Indeed - I started on Logic 4 in Windows.
When I say Pro Tools is more Mac-like, I'm talking about so much more than just buttons and boxes. It's the whole ethos; the whole experience. Think about what Apple are famous for. While other people keep adding features, thinking that "more features = more value", Apple tread a different path: they think about the actual experience of using the program. Logic is the opposite of the normal Apple philosophy: bulging with features, but bloated and often unnecessarily complex. Pro Tools feels like people have sat down and beaten their brains out to find the simplest way of doing something. Logic feels like they've sat down and gone "let's add more stuff!".
Not that it's what I was talking about, but I do also think that the basic look and feel of PT is more mac-like too (er... menus in the window title-bars?).
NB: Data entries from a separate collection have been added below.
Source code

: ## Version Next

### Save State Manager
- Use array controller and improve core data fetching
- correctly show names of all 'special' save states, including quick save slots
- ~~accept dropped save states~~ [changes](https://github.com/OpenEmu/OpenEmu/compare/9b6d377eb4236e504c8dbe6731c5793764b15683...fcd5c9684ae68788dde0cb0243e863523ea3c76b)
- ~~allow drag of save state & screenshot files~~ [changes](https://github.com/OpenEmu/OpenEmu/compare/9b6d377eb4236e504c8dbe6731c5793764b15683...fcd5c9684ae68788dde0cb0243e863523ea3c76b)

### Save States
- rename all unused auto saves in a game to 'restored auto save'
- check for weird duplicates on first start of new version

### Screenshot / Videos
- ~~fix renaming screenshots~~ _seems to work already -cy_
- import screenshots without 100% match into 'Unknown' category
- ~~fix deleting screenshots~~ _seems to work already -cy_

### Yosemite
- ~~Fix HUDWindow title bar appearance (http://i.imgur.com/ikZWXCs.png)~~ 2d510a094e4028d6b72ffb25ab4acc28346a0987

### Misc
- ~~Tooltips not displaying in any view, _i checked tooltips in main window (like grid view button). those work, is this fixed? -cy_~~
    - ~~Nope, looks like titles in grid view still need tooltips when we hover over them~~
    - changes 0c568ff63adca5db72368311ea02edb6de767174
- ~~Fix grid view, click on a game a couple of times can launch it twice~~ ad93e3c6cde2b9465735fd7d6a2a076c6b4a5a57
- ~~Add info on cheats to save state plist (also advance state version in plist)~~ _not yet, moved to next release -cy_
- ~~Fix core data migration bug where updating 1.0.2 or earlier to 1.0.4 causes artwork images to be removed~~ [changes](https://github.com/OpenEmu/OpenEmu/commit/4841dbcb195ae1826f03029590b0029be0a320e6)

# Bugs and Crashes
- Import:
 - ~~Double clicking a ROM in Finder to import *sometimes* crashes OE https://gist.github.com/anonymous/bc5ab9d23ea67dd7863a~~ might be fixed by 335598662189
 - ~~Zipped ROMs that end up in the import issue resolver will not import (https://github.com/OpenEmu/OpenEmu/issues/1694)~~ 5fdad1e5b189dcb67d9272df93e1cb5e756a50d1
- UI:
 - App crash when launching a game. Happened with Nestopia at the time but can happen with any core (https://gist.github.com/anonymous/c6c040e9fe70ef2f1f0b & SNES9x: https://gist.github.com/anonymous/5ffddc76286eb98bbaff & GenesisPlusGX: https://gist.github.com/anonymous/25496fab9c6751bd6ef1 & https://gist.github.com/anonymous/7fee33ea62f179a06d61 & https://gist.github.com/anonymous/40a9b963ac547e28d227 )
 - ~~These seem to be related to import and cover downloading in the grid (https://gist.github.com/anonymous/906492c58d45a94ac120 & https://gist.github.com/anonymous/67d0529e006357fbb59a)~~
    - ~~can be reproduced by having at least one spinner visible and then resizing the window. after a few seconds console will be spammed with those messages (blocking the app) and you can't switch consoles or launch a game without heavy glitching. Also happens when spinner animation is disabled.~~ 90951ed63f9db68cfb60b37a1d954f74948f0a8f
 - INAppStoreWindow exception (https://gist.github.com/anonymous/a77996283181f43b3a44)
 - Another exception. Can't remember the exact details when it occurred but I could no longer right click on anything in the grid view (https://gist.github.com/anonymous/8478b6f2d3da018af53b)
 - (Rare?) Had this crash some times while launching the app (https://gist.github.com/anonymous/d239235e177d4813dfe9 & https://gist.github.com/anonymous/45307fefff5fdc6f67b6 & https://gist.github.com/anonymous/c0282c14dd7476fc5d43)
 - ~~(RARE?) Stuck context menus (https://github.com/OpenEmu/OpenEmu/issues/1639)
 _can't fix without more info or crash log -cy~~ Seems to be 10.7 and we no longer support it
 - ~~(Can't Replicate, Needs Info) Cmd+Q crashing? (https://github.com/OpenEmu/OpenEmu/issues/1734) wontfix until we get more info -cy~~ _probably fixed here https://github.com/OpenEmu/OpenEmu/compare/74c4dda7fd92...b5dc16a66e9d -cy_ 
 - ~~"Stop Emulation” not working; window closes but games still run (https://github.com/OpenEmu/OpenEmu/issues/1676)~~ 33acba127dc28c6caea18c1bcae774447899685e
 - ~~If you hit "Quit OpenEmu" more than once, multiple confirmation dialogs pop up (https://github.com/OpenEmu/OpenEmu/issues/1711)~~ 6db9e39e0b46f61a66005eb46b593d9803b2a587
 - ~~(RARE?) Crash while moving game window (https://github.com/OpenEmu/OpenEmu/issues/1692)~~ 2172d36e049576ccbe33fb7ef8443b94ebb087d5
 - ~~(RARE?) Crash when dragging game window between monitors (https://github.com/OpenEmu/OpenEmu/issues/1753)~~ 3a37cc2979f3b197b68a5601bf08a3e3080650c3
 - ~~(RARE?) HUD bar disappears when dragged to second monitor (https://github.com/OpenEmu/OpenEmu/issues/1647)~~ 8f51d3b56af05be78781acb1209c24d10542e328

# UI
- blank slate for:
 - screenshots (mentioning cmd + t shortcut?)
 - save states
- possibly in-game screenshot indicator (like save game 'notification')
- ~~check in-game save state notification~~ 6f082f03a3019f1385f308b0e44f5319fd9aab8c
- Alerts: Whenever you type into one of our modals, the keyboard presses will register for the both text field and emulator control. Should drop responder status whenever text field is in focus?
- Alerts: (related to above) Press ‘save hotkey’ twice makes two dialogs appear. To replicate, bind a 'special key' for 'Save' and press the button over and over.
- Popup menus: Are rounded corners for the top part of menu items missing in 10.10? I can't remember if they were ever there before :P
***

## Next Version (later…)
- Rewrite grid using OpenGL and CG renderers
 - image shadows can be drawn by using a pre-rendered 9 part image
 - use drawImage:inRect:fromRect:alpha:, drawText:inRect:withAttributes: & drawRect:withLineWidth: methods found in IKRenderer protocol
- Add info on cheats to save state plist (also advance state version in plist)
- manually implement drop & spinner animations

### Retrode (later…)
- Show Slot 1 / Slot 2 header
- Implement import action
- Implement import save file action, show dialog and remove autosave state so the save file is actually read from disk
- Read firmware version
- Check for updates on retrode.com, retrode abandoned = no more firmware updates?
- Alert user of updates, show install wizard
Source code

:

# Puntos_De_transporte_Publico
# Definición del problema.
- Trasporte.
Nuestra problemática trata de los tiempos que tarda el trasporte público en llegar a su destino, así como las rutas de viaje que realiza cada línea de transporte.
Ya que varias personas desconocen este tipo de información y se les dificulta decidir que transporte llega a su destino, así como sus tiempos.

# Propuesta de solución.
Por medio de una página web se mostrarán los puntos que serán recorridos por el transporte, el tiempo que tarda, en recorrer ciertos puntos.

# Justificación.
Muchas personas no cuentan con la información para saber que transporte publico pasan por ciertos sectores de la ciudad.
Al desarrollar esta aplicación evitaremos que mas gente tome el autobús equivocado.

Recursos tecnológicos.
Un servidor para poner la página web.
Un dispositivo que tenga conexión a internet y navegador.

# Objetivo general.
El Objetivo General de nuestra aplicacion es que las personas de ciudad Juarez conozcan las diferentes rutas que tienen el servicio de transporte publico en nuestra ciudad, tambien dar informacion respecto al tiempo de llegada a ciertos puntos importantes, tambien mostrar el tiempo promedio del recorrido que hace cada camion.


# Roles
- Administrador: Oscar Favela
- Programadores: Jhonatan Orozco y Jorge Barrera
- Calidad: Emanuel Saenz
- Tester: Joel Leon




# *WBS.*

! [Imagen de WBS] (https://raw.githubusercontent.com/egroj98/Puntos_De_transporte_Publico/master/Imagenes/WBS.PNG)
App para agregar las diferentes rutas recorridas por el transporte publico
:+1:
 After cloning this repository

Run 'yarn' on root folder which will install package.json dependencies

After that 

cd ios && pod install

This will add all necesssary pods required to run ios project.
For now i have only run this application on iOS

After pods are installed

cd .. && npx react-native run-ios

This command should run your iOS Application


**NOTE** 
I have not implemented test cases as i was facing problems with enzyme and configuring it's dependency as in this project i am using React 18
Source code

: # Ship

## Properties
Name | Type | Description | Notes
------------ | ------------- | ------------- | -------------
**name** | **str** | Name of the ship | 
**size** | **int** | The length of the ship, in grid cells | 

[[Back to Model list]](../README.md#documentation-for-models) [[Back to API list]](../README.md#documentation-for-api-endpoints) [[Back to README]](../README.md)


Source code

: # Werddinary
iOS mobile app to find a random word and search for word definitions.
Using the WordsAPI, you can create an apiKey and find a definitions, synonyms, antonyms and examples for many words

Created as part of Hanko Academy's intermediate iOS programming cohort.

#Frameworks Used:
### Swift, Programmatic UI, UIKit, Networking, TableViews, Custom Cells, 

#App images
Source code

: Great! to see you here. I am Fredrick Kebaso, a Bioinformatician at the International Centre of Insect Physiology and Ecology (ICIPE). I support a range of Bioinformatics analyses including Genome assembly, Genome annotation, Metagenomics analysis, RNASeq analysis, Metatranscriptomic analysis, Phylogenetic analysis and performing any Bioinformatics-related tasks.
I love Logic, I use it every day but as I said before, I also curse it every day. Had it been designed from scratch by Apple there is simply no way it would work anything like it does - for better or worse.
I respectfully disagree that Logic can do all things audio. I am typing this reply in between loading up Melodyne and Pro Tools so that I can import audio and do stuff that Logic can't. If Logic did all things audio, it would save me so much time! Also, what it does do in audio, it generally does in a slower less intuitive way - all those little details that Apple would have worked at had it been their own app.
Actually, it's the other way round - there was no MIDI at all in Pro Tools until about 5 years ago. Since they added it, they have only kept increasing its' capability. It is still nowhere near Logic, but it is probably closer to Logic on MIDI than Logic is on audio.
Fair point - PT does feel the heat from Logic's huge wealth of included stuff. But I believe Logic feels the heat from Pro Tools' user experience.
I don't think anyone's doubting how big it is. The audio world is full of people using Logic. But most of them enjoy a good bitch about it.